Le traité de Paris du 18 avril 1951 institua la CECA (Communauté européenne du charbon et de l’acier) basée à Luxembourg, indépendante des états, présidée par J. Monnet, composée de la France, l’Allemagne fédérale, l’Italie, le Benelux (Belgique, Pays-Bas, Luxembourg, en vigueur depuis 1948). En revanche la France, sous la pression des communistes et des gaullistes, refusa en 1954 la CED (Communauté européenne de défense).
Le pas décisif est franchi par les Six le 25 mars 1957. Les traités de Rome créent une CEEA (Communauté européenne de l’énergie atomique) ou Euratom et une CEE (Communauté économique européenne) ou Marché commun pour assurer la libre-circulation des marchandises, des capitaux et des hommes. A la demande de la France une PAC (Politique agricole commune) est mise en place en 1962.

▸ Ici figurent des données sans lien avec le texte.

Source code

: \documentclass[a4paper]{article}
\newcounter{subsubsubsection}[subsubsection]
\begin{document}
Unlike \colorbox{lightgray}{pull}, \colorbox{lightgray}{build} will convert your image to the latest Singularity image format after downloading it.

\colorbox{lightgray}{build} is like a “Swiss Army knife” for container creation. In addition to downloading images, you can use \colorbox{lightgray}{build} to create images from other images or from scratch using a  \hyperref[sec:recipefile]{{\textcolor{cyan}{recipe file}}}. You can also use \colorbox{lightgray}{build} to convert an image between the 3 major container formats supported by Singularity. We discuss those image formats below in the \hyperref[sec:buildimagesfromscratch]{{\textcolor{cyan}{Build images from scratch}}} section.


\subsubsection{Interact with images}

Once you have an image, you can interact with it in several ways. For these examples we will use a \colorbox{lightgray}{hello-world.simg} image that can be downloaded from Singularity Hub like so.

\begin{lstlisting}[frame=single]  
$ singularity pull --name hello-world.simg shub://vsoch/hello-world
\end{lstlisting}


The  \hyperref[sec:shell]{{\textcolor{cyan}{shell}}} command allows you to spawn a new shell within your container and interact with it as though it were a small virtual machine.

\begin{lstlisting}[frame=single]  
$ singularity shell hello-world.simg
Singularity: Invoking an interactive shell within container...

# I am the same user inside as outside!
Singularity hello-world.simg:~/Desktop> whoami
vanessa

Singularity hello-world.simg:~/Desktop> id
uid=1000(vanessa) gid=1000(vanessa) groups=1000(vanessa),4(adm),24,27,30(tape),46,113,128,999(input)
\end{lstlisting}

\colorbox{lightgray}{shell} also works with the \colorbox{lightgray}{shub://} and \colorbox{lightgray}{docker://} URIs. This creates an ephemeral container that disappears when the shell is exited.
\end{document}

De 6 pays en 1957 à 28 aujourd’hui, l’UE a connu sept vagues d’adhésion de nouveaux pays, communément appelées « élargissements ».
- 1er élargissement : Royaume-Uni, Irlande, Danemark (1973)

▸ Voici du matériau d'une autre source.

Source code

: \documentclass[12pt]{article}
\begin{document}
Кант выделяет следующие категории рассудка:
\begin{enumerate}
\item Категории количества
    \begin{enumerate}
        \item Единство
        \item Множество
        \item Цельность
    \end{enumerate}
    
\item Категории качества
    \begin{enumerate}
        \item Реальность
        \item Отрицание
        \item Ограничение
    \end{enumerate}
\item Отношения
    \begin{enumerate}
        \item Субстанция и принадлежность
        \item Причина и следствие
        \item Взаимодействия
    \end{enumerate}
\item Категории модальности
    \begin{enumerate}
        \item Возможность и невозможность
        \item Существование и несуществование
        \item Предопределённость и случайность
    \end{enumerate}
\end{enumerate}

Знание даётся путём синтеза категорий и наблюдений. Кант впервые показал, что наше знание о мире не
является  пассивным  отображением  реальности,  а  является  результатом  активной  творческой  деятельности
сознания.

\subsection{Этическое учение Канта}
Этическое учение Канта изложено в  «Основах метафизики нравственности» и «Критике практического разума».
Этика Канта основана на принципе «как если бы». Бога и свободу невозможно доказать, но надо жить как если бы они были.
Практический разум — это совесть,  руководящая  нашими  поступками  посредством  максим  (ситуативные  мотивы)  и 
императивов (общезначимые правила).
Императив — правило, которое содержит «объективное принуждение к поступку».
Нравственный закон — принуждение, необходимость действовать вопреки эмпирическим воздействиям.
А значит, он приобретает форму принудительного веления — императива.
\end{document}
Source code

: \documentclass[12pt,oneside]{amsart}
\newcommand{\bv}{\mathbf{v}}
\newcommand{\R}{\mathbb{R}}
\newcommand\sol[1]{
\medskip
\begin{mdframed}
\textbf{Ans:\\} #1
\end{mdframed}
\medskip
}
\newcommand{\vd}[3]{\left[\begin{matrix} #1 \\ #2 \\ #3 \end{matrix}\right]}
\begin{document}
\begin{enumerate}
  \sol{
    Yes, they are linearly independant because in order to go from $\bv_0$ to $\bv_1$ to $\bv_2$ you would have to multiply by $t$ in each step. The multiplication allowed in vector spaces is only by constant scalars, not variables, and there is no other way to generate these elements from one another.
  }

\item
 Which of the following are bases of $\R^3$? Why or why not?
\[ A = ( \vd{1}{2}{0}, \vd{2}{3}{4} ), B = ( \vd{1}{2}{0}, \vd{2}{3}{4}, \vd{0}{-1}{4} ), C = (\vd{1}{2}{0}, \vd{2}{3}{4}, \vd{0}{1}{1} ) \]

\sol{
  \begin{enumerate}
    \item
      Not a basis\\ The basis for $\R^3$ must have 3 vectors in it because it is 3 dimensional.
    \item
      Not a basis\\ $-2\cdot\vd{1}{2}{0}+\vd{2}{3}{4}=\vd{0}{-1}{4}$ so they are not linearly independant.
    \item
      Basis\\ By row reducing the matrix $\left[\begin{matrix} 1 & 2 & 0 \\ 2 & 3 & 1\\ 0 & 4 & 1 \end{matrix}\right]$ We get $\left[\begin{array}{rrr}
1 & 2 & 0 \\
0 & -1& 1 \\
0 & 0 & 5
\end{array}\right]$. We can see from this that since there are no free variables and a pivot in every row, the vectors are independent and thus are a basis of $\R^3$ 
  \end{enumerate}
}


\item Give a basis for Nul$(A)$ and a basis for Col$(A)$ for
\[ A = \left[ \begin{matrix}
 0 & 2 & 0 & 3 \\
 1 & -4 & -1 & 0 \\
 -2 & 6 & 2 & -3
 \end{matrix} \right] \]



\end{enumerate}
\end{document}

- 2ème élargissement : Grèce (1981)
- 3ème élargissement : Espagne, Portugal (1986)
- 4ème élargissement : Autriche, Suède, Finlande (1995)
- 5ème et 6ème élargissements : Chypre, République tchèque, Estonie, Hongrie, Lettonie, Lituanie, Malte, Pologne, Slovaquie, Slovénie, Bulgarie, Roumanie (2004 et 2007)
- 7ème élargissement : Croatie (2013)
Le Brexit (Cf. article http://www.madissertation.fr/archives/280) verra sans doute la sortie du RU de cette union mais rien n’est encore officialisé et le processus enclenché devrait prendre au moins deux années.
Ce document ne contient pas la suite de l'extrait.